(Data extract):
::::

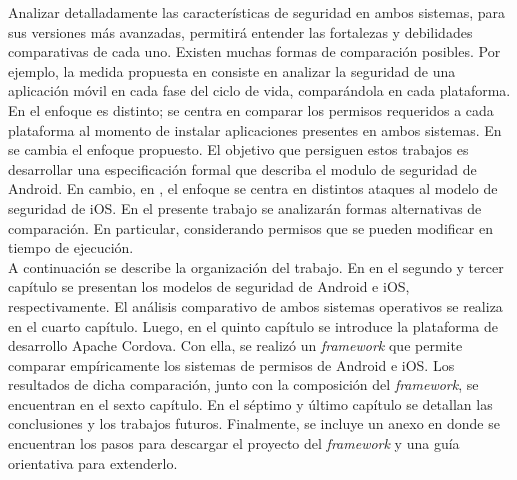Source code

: Analizar detalladamente las características de seguridad en ambos sistemas, para sus versiones más avanzadas, permitirá entender las fortalezas y debilidades comparativas de cada uno. Existen muchas formas de comparación posibles. Por ejemplo, la medida propuesta en \cite{YA2014} consiste en analizar la seguridad de una aplicación móvil en cada fase del ciclo de vida, comparándola en cada plataforma. En \cite{HYGZD2014} el enfoque es distinto; se centra en comparar los permisos requeridos a cada plataforma al momento de instalar aplicaciones presentes en ambos sistemas. En \cite{Gor16, BCLR15, Rom14} se cambia el enfoque propuesto. El objetivo que persiguen estos trabajos es desarrollar una especificación formal que describa el modulo de seguridad de Android. En cambio, en \cite{TZSH13}, el enfoque se centra en distintos ataques al modelo de seguridad de iOS. En el presente trabajo se analizarán formas alternativas de comparación. En particular, considerando permisos que se pueden modificar en tiempo de ejecución.\\

A continuación se describe la organización del trabajo. En en el segundo y tercer capítulo se presentan los modelos de seguridad de Android e iOS, respectivamente. El análisis comparativo de ambos sistemas operativos se realiza en el cuarto capítulo. Luego, en el quinto capítulo se introduce la plataforma de desarrollo Apache Cordova. Con ella, se realizó un \emph{framework} que permite comparar empíricamente los sistemas de permisos de Android e iOS. Los resultados de dicha comparación, junto con la composición del \emph{framework}, se encuentran en el sexto capítulo. En el séptimo y último capítulo se detallan las conclusiones y los trabajos futuros. Finalmente, se incluye un anexo en donde se encuentran los pasos para descargar el proyecto del \emph{framework} y una guía orientativa para extenderlo.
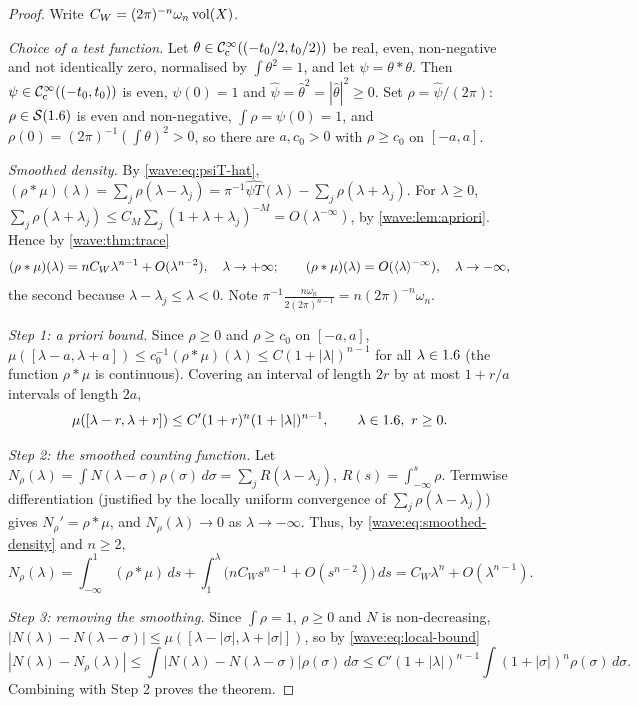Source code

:\begin{proof}
Write $C_W=(2\pi)^{-n}\omega_n\vol(X)$.

\emph{Choice of a test function.} Let $\theta\in\CIc((-t_0/2,t_0/2))$ be real, even,
non-negative and not identically zero, normalised by $\int\theta^2=1$, and let
$\psi=\theta*\theta$. Then $\psi\in\CIc((-t_0,t_0))$ is even, $\psi(0)=1$ and
$\hat\psi=\hat\theta^2=|\hat\theta|^2\ge0$. Set $\rho=\hat\psi/(2\pi)$: $\rho\in\cS(\R)$ is even and
non-negative, $\int\rho=\psi(0)=1$, and $\rho(0)=(2\pi)^{-1}(\int\theta)^2>0$, so there are
$a,c_0>0$ with $\rho\ge c_0$ on $[-a,a]$.

\emph{Smoothed density.} By \eqref{wave:eq:psiT-hat},
$(\rho*\mu)(\lambda)=\sum_j\rho(\lambda-\lambda_j)=\pi^{-1}\widehat{\psi T}(\lambda)-\sum_j\rho(\lambda+\lambda_j)$. For
$\lambda\ge0$, $\sum_j\rho(\lambda+\lambda_j)\le C_M\sum_j(1+\lambda+\lambda_j)^{-M}=O(\lambda^{-\infty})$, by
\cref{wave:lem:apriori}. Hence by \cref{wave:thm:trace}
\begin{equation}\label{wave:eq:smoothed-density}
(\rho*\mu)(\lambda)=nC_W\lambda^{n-1}+O(\lambda^{n-2}),\quad\lambda\to+\infty;\qquad(\rho*\mu)(\lambda)=O(\ang{\lambda}^{-\infty}),\quad\lambda\to-\infty,
\end{equation}
the second because $\lambda-\lambda_j\le\lambda<0$. Note $\pi^{-1}\frac{n\omega_n}{2(2\pi)^{n-1}}=n(2\pi)^{-n}\omega_n$.

\emph{Step 1: a priori bound.} Since $\rho\ge0$ and $\rho\ge c_0$ on $[-a,a]$,
$\mu([\lambda-a,\lambda+a])\le c_0^{-1}(\rho*\mu)(\lambda)\le C(1+|\lambda|)^{n-1}$ for all $\lambda\in\R$
(the function $\rho*\mu$ is continuous). Covering an interval of length $2r$ by at most
$1+r/a$ intervals of length $2a$,
\begin{equation}\label{wave:eq:local-bound}
\mu([\lambda-r,\lambda+r])\le C'(1+r)^n(1+|\lambda|)^{n-1},\qquad\lambda\in\R,\ r\ge0 .
\end{equation}

\emph{Step 2: the smoothed counting function.} Let
$N_\rho(\lambda)=\int N(\lambda-\sigma)\rho(\sigma)\,d\sigma=\sum_jR(\lambda-\lambda_j)$, $R(s)=\int_{-\infty}^s\rho$.
Termwise differentiation (justified by the locally uniform convergence of
$\sum_j\rho(\lambda-\lambda_j)$) gives $N_\rho'=\rho*\mu$, and $N_\rho(\lambda)\to0$ as $\lambda\to-\infty$.
Thus, by \eqref{wave:eq:smoothed-density} and $n\ge2$,
\begin{equation*}
N_\rho(\lambda)=\int_{-\infty}^1(\rho*\mu)\,ds+\int_1^\lambda\big(nC_Ws^{n-1}+O(s^{n-2})\big)\,ds=C_W\lambda^n+O(\lambda^{n-1}).
\end{equation*}

\emph{Step 3: removing the smoothing.} Since $\int\rho=1$, $\rho\ge0$ and $N$ is
non-decreasing, $|N(\lambda)-N(\lambda-\sigma)|\le\mu([\lambda-|\sigma|,\lambda+|\sigma|])$, so by
\eqref{wave:eq:local-bound}
\begin{equation*}
|N(\lambda)-N_\rho(\lambda)|\le\int|N(\lambda)-N(\lambda-\sigma)|\rho(\sigma)\,d\sigma
\le C'(1+|\lambda|)^{n-1}\int(1+|\sigma|)^n\rho(\sigma)\,d\sigma .
\end{equation*}
Combining with Step 2 proves the theorem.
\end{proof}

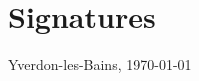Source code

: \documentclass[a4paper,12pt,oneside]{article}
\begin{document}
	
	
	\thispagestyle{empty}
	\setcounter{page}{1}
\newpage

    
    \tableofcontents
    \newpage
    
    
	\listoftables
    
	\listoffigures
    
	\newpage

	

	

	

	
	
	\section{Signatures}
  
  
 \begin{flushright}
Yverdon-les-Bains, \today\\
\nomAuteur
\end{flushright}
  
	
\end{document}
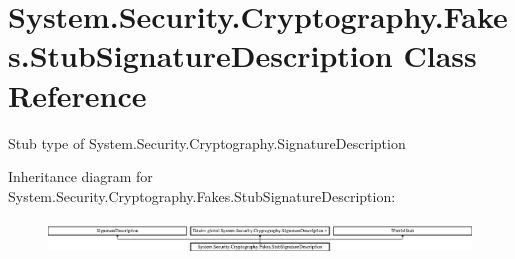 \hypertarget{class_system_1_1_security_1_1_cryptography_1_1_fakes_1_1_stub_signature_description}{\section{System.\-Security.\-Cryptography.\-Fakes.\-Stub\-Signature\-Description Class Reference}
\label{class_system_1_1_security_1_1_cryptography_1_1_fakes_1_1_stub_signature_description}
}


Stub type of System.\-Security.\-Cryptography.\-Signature\-Description 


Inheritance diagram for System.\-Security.\-Cryptography.\-Fakes.\-Stub\-Signature\-Description\-:\begin{figure}[H]
\begin{center}
\leavevmode
\includegraphics[height=0.921811cm]{class_system_1_1_security_1_1_cryptography_1_1_fakes_1_1_stub_signature_description}
\end{center}
\end{figure}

::::

(How to complete this task): Only lines with the word "qquad" are wanted. Find and copy them from the records above.

(Answer to this exercise):
(\rho*\mu)(\lambda)=nC_W\lambda^{n-1}+O(\lambda^{n-2}),\quad\lambda\to+\infty;\qquad(\rho*\mu)(\lambda)=O(\ang{\lambda}^{-\infty}),\quad\lambda\to-\infty,
\mu([\lambda-r,\lambda+r])\le C'(1+r)^n(1+|\lambda|)^{n-1},\qquad\lambda\in\R,\ r\ge0 .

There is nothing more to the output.